▶ [What is needed]
Print the lines that run from the line with "tied to an explicit" to the line with "with deduction rules, and", keeping both end lines, exactly as they appear in the entries below, and nothing else.

▶ [Task material]
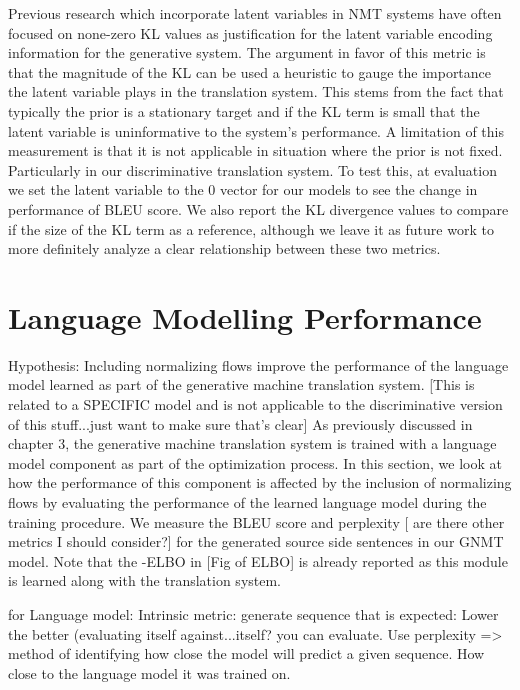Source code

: Previous research which incorporate latent variables in \ac{NMT} systems have often focused on none-zero KL values as justification for the latent variable encoding information for the generative system. The argument in favor of this metric is that the magnitude of the KL can be used a heuristic to gauge the importance the latent variable plays in the translation system. This stems from the fact that typically the prior is a stationary target and if the KL term is small that the latent variable is uninformative to the system's performance. A limitation of this measurement is that it is not applicable in situation where the prior is not fixed. Particularly in our discriminative translation system.
 To test this, at evaluation we set the latent variable to the 0 vector for our models to see the change in performance of BLEU score. We also report the KL divergence values to compare if the size of the KL term as a reference, although we leave it as future work to more definitely analyze a clear relationship between these two metrics. 

\section{Language Modelling Performance}

Hypothesis: Including normalizing flows improve the performance of the language model learned as part of the generative machine translation system. [This is related to a SPECIFIC model and is not applicable to the discriminative version of this stuff...just want to make sure that's clear]
As previously discussed in chapter 3, the generative machine translation system is trained with a language model component as part of the optimization process. In this section, we look at how the performance of this component is affected by the inclusion of normalizing flows by evaluating the performance of the learned language model during the training procedure. We measure the BLEU score and perplexity  [ are there other metrics I should consider?] for the generated source side sentences in our GNMT model. Note that the -ELBO in [Fig of ELBO] is already reported as this module is learned along with the translation system.

for Language model:
Intrinsic metric: generate sequence that is expected: Lower the better (evaluating itself against...itself? you can evaluate. Use perplexity => method of identifying how close the model will predict a given sequence. How close to the language model it was trained on. 


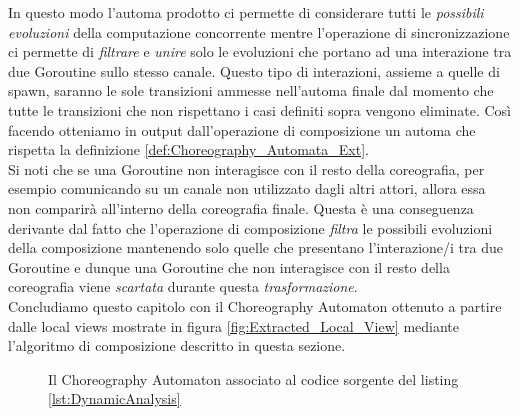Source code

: In questo modo l'automa prodotto ci permette di considerare tutti le \emph{possibili evoluzioni} della computazione concorrente mentre l'operazione di sincronizzazione ci permette di \emph{filtrare} e \emph{unire} solo le evoluzioni che portano ad una interazione tra due Goroutine sullo stesso canale. Questo tipo di interazioni, assieme a quelle di spawn, saranno le sole transizioni ammesse nell'automa finale dal momento che tutte le transizioni che non rispettano i casi definiti sopra vengono eliminate. Così facendo otteniamo in output dall'operazione di composizione un automa che rispetta la definizione \ref{def:Choreography_Automata_Ext}.\bigskip \\
Si noti che se una Goroutine non interagisce con il resto della coreografia, per esempio comunicando su un canale non utilizzato dagli altri attori, allora essa non comparirà all'interno della coreografia finale. Questa è una conseguenza derivante dal fatto che l'operazione di composizione \emph{filtra} le possibili evoluzioni della composizione mantenendo solo quelle che presentano l'interazione/i tra due Goroutine e dunque una Goroutine che non interagisce con il resto della coreografia viene \emph{scartata} durante questa \emph{trasformazione}.\bigskip \\
Concludiamo questo capitolo con il Choreography Automaton ottenuto a partire dalle local views mostrate in figura \ref{fig:Extracted_Local_View} mediante l'algoritmo di composizione descritto in questa sezione.
\begin{figure}[h!]
    \centering
    \caption{Il Choreography Automaton associato al codice sorgente del listing \ref{lst:DynamicAnalysis}}
\end{figure}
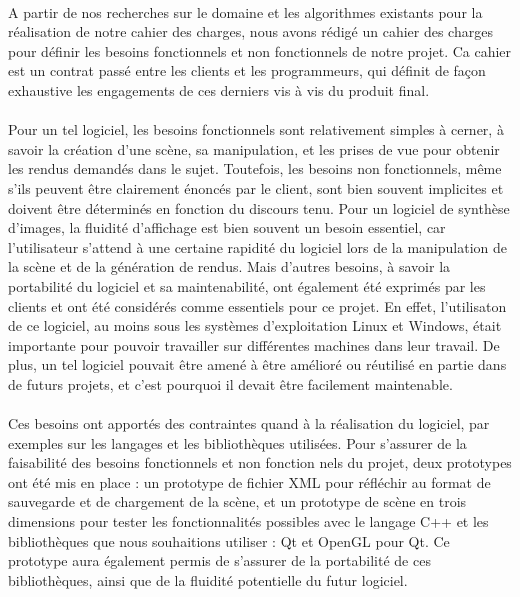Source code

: \paragraph{}
        A partir de nos recherches sur le domaine et les algorithmes existants pour la réalisation de notre cahier des charges, nous avons rédigé un cahier des charges pour définir les besoins fonctionnels et non fonctionnels de notre projet. Ca cahier est un contrat passé entre les clients et les programmeurs, qui définit de façon exhaustive les engagements de ces derniers vis à vis du produit final.

\paragraph{}
        Pour un tel logiciel, les besoins fonctionnels sont relativement simples à cerner, à savoir la création d'une scène, sa manipulation, et les prises de vue pour obtenir les rendus demandés dans le sujet. 
        Toutefois, les besoins non fonctionnels, même s'ils peuvent être clairement énoncés par le client, sont bien souvent implicites et doivent être déterminés en fonction du discours tenu. Pour un logiciel de synthèse d'images, la fluidité d'affichage est bien souvent un besoin essentiel, car l'utilisateur s'attend à une certaine rapidité du logiciel lors de la manipulation de la scène et de la génération de rendus. 
        Mais d'autres besoins, à savoir la portabilité du logiciel et sa maintenabilité, ont également été exprimés par les clients et ont été considérés comme essentiels pour ce projet. En effet, l'utilisaton de ce logiciel, au moins sous les systèmes d'exploitation Linux et Windows, était importante pour pouvoir travailler sur différentes machines dans leur travail. 
        De plus, un tel logiciel pouvait être amené à être amélioré ou réutilisé en partie dans de futurs projets, et c'est pourquoi il devait être facilement maintenable.

\paragraph{}
        Ces besoins ont apportés des contraintes quand à la réalisation du logiciel, par exemples sur les langages et les bibliothèques utilisées.
            Pour s'assurer de la faisabilité des besoins fonctionnels et non fonction    nels du projet, deux prototypes ont été mis en place : un prototype de fichier XML pour réfléchir au format de sauvegarde et de chargement de la scène, et un prototype de scène en trois dimensions pour tester les fonctionnalités possibles avec le langage C++ et les bibliothèques que nous souhaitions utiliser : Qt et OpenGL pour Qt. Ce prototype aura également permis de s'assurer de la portabilité de ces bibliothèques, ainsi que de la fluidité potentielle du futur logiciel.

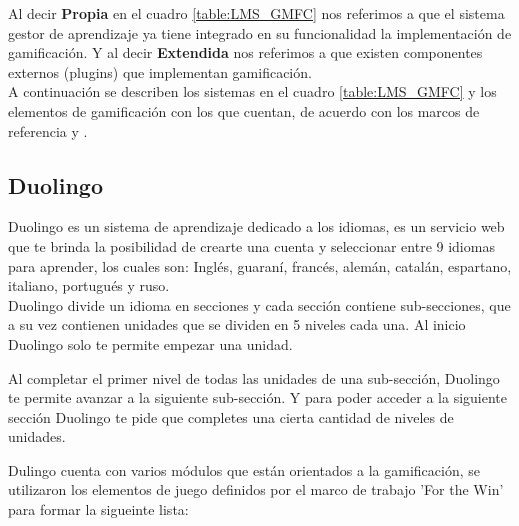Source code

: \noindent Al decir \textbf{Propia} en el cuadro \ref{table:LMS_GMFC} nos referimos a que el sistema gestor de aprendizaje ya tiene integrado en su funcionalidad la implementación  de gamificación. Y al decir \textbf{Extendida} nos referimos a que existen componentes externos (plugins) que implementan gamificación. \\
    
\noindent A continuación se describen los sistemas en el cuadro \ref{table:LMS_GMFC} y los elementos de gamificación con los que cuentan, de acuerdo con los marcos de referencia  y .
    
\begin{multicols}{2}    
\subsection*{Duolingo}
    
Duolingo es un sistema de aprendizaje dedicado a los idiomas, es un servicio web que te brinda la posibilidad de crearte una cuenta y seleccionar entre 9 idiomas para aprender, los cuales son: Inglés, guaraní, francés, alemán, catalán, espartano, italiano, portugués y ruso.\\
    
\noindent Duolingo divide un idioma en secciones y cada sección contiene sub-secciones, que a su vez contienen unidades que se dividen en 5 niveles cada una. Al inicio Duolingo solo te permite empezar una unidad.
    
\noindent Al completar el primer nivel de todas las unidades de una sub-sección, Duolingo te permite avanzar a la siguiente sub-sección. Y para poder acceder a la siguiente sección Duolingo te pide que completes una cierta cantidad de niveles de unidades.\\
    
\clearpage
    
    \noindent Dulingo cuenta con varios módulos que están orientados a la gamificación, se utilizaron los elementos de juego definidos por el marco de trabajo 'For the Win' para formar la sigueinte lista:
    

\end{multicols}
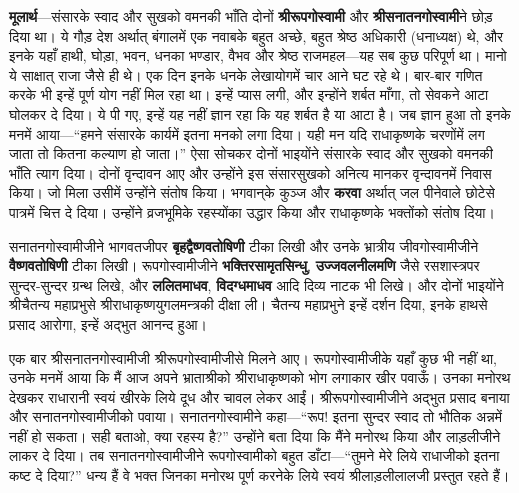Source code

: \begin{sloppypar}\justifying{}
\textbf{मूलार्थ}—संसारके स्वाद और सुखको वमनकी भाँति दोनों \textbf{श्रीरूप\-गोस्वामी} और \textbf{श्रीसनातन\-गोस्वामी}ने छोड़ दिया था। ये गौड़ देश अर्थात् बंगालमें एक नवाबके बहुत अच्छे, बहुत श्रेष्ठ अधिकारी (धनाध्यक्ष) थे, और इनके यहाँ हाथी, घोड़ा, भवन, धनका भण्डार, वैभव और श्रेष्ठ राजमहल—यह सब कुछ परिपूर्ण था। मानो ये साक्षात् राजा जैसे ही थे। एक दिन इनके धनके लेखा\-योगमें चार आने घट रहे थे। बार-बार गणित करके भी इन्हें पूर्ण योग नहीं मिल रहा था। इन्हें प्यास लगी, और इन्होंने शर्बत माँगा, तो सेवकने आटा घोलकर दे दिया। ये पी गए, इन्हें यह नहीं ज्ञान रहा कि यह शर्बत है या आटा है। जब ज्ञान हुआ तो इनके मनमें आया—“हमने संसारके कार्यमें इतना मनको लगा दिया। यही मन यदि राधा\-कृष्णके चरणोंमें लग जाता तो कितना कल्याण हो जाता।” ऐसा सोचकर दोनों भाइयोंने संसारके स्वाद और सुखको वमनकी भाँति त्याग दिया। दोनों वृन्दावन आए और उन्होंने इस संसार\-सुखको अनित्य मानकर वृन्दावनमें निवास किया। जो मिला उसीमें उन्होंने संतोष किया। भगवान्‌के कुञ्ज और \textbf{करवा} अर्थात् जल पीनेवाले छोटेसे पात्रमें चित्त दे दिया। उन्होंने व्रजभूमिके रहस्योंका उद्धार किया और राधा\-कृष्णके भक्तोंको संतोष दिया।
\end{sloppypar}
\begin{sloppypar}\justifying{}
सनातन\-गोस्वामीजीने भागवतजीपर \textbf{बृहद्वैष्णव\-तोषिणी} टीका लिखी और उनके भ्रात्रीय जीव\-गोस्वामीजीने \textbf{वैष्णवतोषिणी} टीका लिखी। रूप\-गोस्वामीजीने \textbf{भक्ति\-रसामृत\-सिन्धु}, \textbf{उज्जवल\-नील\-मणि} जैसे रस\-शास्त्रपर सुन्दर-सुन्दर ग्रन्थ लिखे, और \textbf{ललित\-माधव}, \textbf{विदग्ध\-माधव} आदि दिव्य नाटक भी लिखे। और दोनों भाइयोंने श्रीचैतन्य महाप्रभुसे श्रीराधा\-कृष्ण\-युगलमन्त्रकी दीक्षा ली। चैतन्य महाप्रभुने इन्हें दर्शन दिया, इनके हाथसे प्रसाद आरोगा, इन्हें अद्भुत आनन्द हुआ।
\end{sloppypar}
\begin{sloppypar}\justifying{}
एक बार श्रीसनातन\-गोस्वामीजी श्रीरूप\-गोस्वामीजीसे मिलने आए। रूप\-गोस्वामीजीके यहाँ कुछ भी नहीं था, उनके मनमें आया कि मैं आज अपने भ्राताश्रीको श्रीराधा\-कृष्णको भोग लगाकार खीर पवाऊँ। उनका मनोरथ देखकर राधा\-रानी स्वयं खीरके लिये दूध और चावल लेकर आईं। श्रीरूप\-गोस्वामीजीने अद्भुत प्रसाद बनाया और सनातन\-गोस्वामीजीको पवाया। सनातन\-गोस्वामीने कहा—“रूप! इतना सुन्दर स्वाद तो भौतिक अन्नमें नहीं हो सकता। सही बताओ, क्या रहस्य है?” उन्होंने बता दिया कि मैंने मनोरथ किया और लाड़लीजीने लाकर दे दिया। तब सनातन\-गोस्वामीजीने रूप\-गोस्वामीको बहुत डाँटा—“तुमने मेरे लिये राधाजीको इतना कष्ट दे दिया?” धन्य हैं वे भक्त जिनका मनोरथ पूर्ण करनेके लिये स्वयं श्रीलाड़ली\-लालजी प्रस्तुत रहते हैं।
\end{sloppypar}

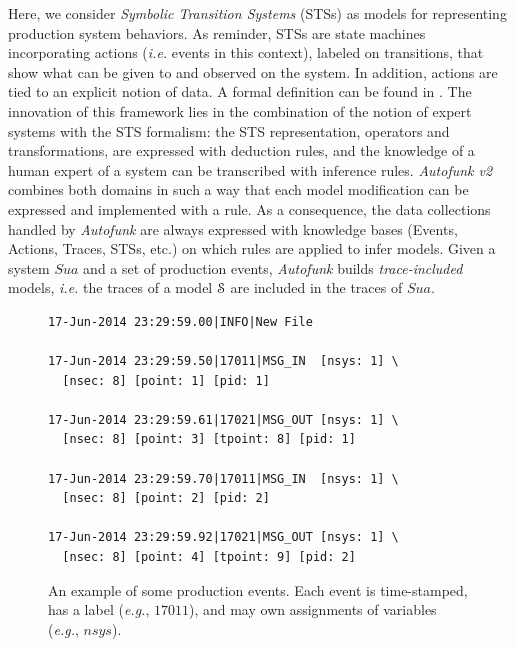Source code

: Here, we consider \textit{Symbolic Transition Systems} (STSs) as
models for representing production system behaviors. As reminder,
STSs are state machines incorporating actions (\emph{i.e.} events
in this context), labeled on transitions, that show what can be
given to and observed on the system. In addition, actions are
tied to an explicit notion of data. A formal definition can
be found in .
The innovation of this framework lies in the combination of the
notion of expert systems with the STS formalism: the STS
representation, operators and transformations, are expressed
with deduction rules, and the knowledge of a human expert of a
system can be transcribed with inference rules.
\textit{Autofunk v2} combines both domains in such a way that
each model modification can be expressed and implemented with a
rule.  As a consequence, the data collections handled by
\textit{Autofunk} are always expressed with knowledge bases
(Events, Actions, Traces, STSs, etc.) on which rules are applied
to infer models. Given a system $\mathit{Sua}$ and a set of
production events, \textit{Autofunk} builds \emph{trace-included}
models, \emph{i.e.} the traces of a model $\EuScript{S}$ are
included in the traces of $\mathit{Sua}$.

\begin{figure}[ht]
\begin{framed}
\begin{BVerbatim}
17-Jun-2014 23:29:59.00|INFO|New File

17-Jun-2014 23:29:59.50|17011|MSG_IN  [nsys: 1] \
  [nsec: 8] [point: 1] [pid: 1]

17-Jun-2014 23:29:59.61|17021|MSG_OUT [nsys: 1] \
  [nsec: 8] [point: 3] [tpoint: 8] [pid: 1]

17-Jun-2014 23:29:59.70|17011|MSG_IN  [nsys: 1] \
  [nsec: 8] [point: 2] [pid: 2]

17-Jun-2014 23:29:59.92|17021|MSG_OUT [nsys: 1] \
  [nsec: 8] [point: 4] [tpoint: 9] [pid: 2]
\end{BVerbatim}
\end{framed}

\caption{An example of some production events. Each event is
time-stamped, has a label (\emph{e.g.}, $17011$), and may own
assignments of variables (\emph{e.g.}, $nsys$).}
\label{fig:rawdatum}
\end{figure}

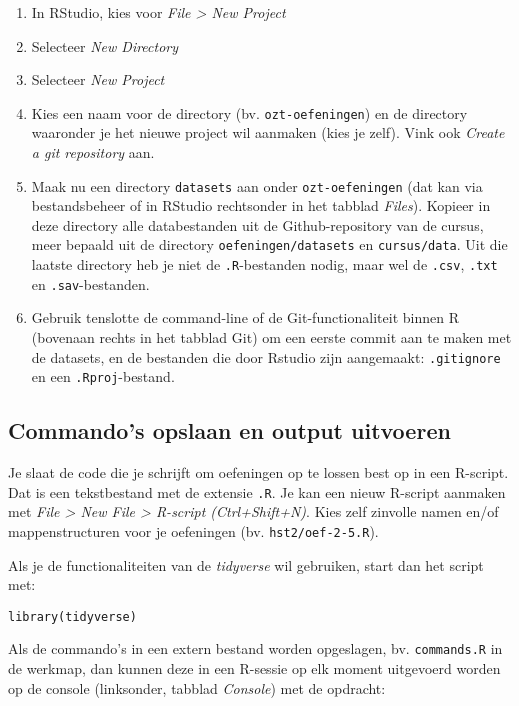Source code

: \begin{enumerate}
  \item In RStudio, kies voor \textit{File > New Project}
  \item Selecteer \textit{New Directory}
  \item Selecteer \textit{New Project}
  \item Kies een naam voor de directory (bv. \texttt{ozt-oefeningen}) en de directory waaronder je het nieuwe project wil aanmaken (kies je zelf). Vink ook \textit{Create a git repository} aan.
  \item Maak nu een directory \texttt{datasets} aan onder \texttt{ozt-oefeningen} (dat kan via bestandsbeheer of in RStudio rechtsonder in het tabblad \textit{Files}). Kopieer in deze directory alle databestanden uit de Github-repository van de cursus, meer bepaald uit de directory \texttt{oefeningen/datasets} en \texttt{cursus/data}. Uit die laatste directory heb je niet de \texttt{.R}-bestanden nodig, maar wel de \texttt{.csv}, \texttt{.txt} en \texttt{.sav}-bestanden.
  \item Gebruik tenslotte de command-line of de Git-functionaliteit binnen R (bovenaan rechts in het tabblad Git) om een eerste commit aan te maken met de datasets, en de bestanden die door Rstudio zijn aangemaakt: \texttt{.gitignore} en een \texttt{.Rproj}-bestand.
\end{enumerate}

\subsection{Commando's opslaan en output uitvoeren}

Je slaat de code die je schrijft om oefeningen op te lossen best op in een R-script. Dat is een tekstbestand met de extensie \texttt{.R}. Je kan een nieuw R-script aanmaken met \textit{File > New File > R-script (Ctrl+Shift+N)}. Kies zelf zinvolle namen en/of mappenstructuren voor je oefeningen (bv. \texttt{hst2/oef-2-5.R}).

Als je de functionaliteiten van de \textit{tidyverse} wil gebruiken, start dan het script met:

\begin{lstlisting}
library(tidyverse)
\end{lstlisting}

Als de commando's in een extern bestand worden opgeslagen, bv. \texttt{commands.R} in de werkmap, dan kunnen deze in een R-sessie op elk moment uitgevoerd worden op de console (linksonder, tabblad \textit{Console}) met de opdracht:

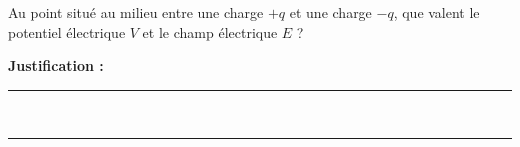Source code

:Au point situé au milieu entre une charge $+q$ et une charge $-q$, que valent le potentiel électrique $V$ et le champ électrique $E$ ?

\choices

\noindent\textbf{Justification :} \hrulefill \\[2.5ex]
\rule{\linewidth}{0.4pt} \\[2.5ex]
\rule{\linewidth}{0.4pt}
\vfill
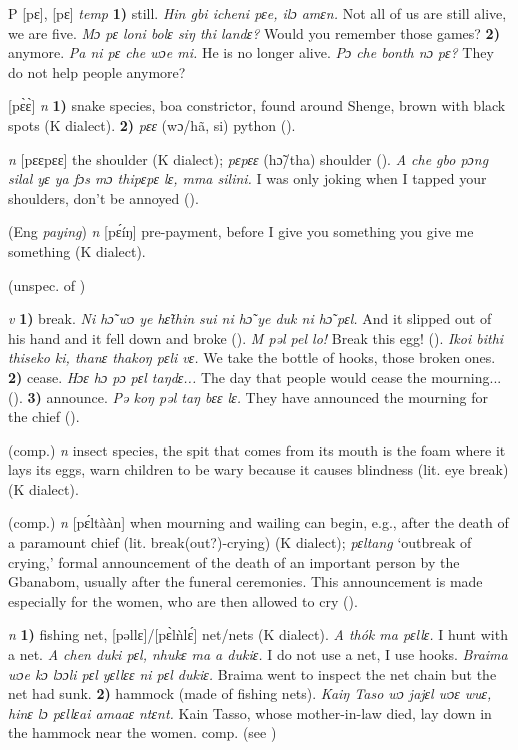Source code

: \begin{letter}{P}
 [pɛ], [pɛ] \textit{temp} \textbf{1)} still. \textit{Hin gbi icheni pɛe, ilɔ amɛn.} Not all of us are still alive, we are five. \textit{Mɔ pɛ loni bolɛ siŋ thi landɛ?} Would you remember those games? \textbf{2)} anymore. \textit{Pa ni pɛ che wɔe mi.} He is no longer alive. \textit{Pɔ che bonth nɔ pɛ?} They do not help people anymore?

 [pɛ̀ɛ̀] \textit{n} \textbf{1)} snake species, boa constrictor, found around Shenge, brown with black spots (K dialect). \textbf{2)} \textit{pɛɛ} (wɔ/hã, si) python (\citealt{Pichl1967}).

 \textit{n} [pɛɛpɛɛ] the shoulder (K dialect); \textit{pɛpɛɛ} (hɔ̃/tha) shoulder (\citealt{Pichl1967}). \textit{A che gbo pɔng silal yɛ ya fɔs mɔ thipɛpɛ lɛ, mma silini.} I was only joking when I tapped your shoulders, don't be annoyed (\citealt{Pichl1967}).

 (Eng \textit{paying}) \textit{n} [pɛ́íŋ] pre-payment, before I give you something you give me something (K dialect). 

 (unspec. of ) 

 \textit{v} \textbf{1)} break. \textit{Ni hɔ̃ wɔ ye hɛ̃thin sui ni hɔ̃ ye duk ni hɔ̃ pɛl.} And it slipped out of his hand and it fell down and broke (\citealt{Pichl1967}). \textit{M pəl pel lo!} Break this egg! (\citealt{Pichl1967}). \textit{Ikoi bithi thiseko ki, thanɛ thakoŋ pɛli vɛ.} We take the bottle of hooks, those broken ones. \textbf{2)} cease. \textit{Hɔɛ hɔ pɔ pɛl taŋdɛ...} The day that people would cease the mourning... (\citealt{Sumner1921}). \textbf{3)} announce. \textit{Pə koŋ pəl taŋ bɛɛ lɛ.} They have announced the mourning for the chief (\citealt{Pichl1967}). 

 (comp.) \textit{n} insect species, the spit that comes from its mouth is the foam where it lays its eggs, warn children to be wary because it causes blindness (lit. eye break) (K dialect). 

 (comp.) \textit{n} [pɛ́ltààn] when mourning and wailing can begin, e.g., after the death of a paramount chief (lit. break(out?)-crying) (K dialect); \textit{pɛltang} ‘outbreak of crying,' formal announcement of the death of an important person by the Gbanabom, usually after the funeral ceremonies. This announcement is made especially for the women, who are then allowed to cry (\citealt{Pichl1967}). 

 \textit{n} \textbf{1)} fishing net, [pəllɛ]/[pɛ̀lǹlɛ́] net/nets (K dialect). \textit{A thók ma pɛllɛ.} I hunt with a net. \textit{A chen duki pɛl, nhukɛ ma a dukiɛ.} I do not use a net, I use hooks. \textit{Braima wɔe kɔ lɔɔli pɛl yɛllɛɛ ni pɛl dukiɛ.} Braima went to inspect the net chain but the net had sunk. \textbf{2)} hammock (made of fishing nets). \textit{Kaiŋ Taso wɔ jajɛl wɔɛ wuɛ, hinɛ lɔ pɛllɛai amaaɛ ntɛnt.} Kain Tasso, whose mother-in-law died, lay down in the hammock near the women. comp.  (see ) 


\end{letter}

▶ [Expected output]
tied to an explicit notion of data. A formal definition can
be found in .
The innovation of this framework lies in the combination of the
notion of expert systems with the STS formalism: the STS
representation, operators and transformations, are expressed
with deduction rules, and the knowledge of a human expert of a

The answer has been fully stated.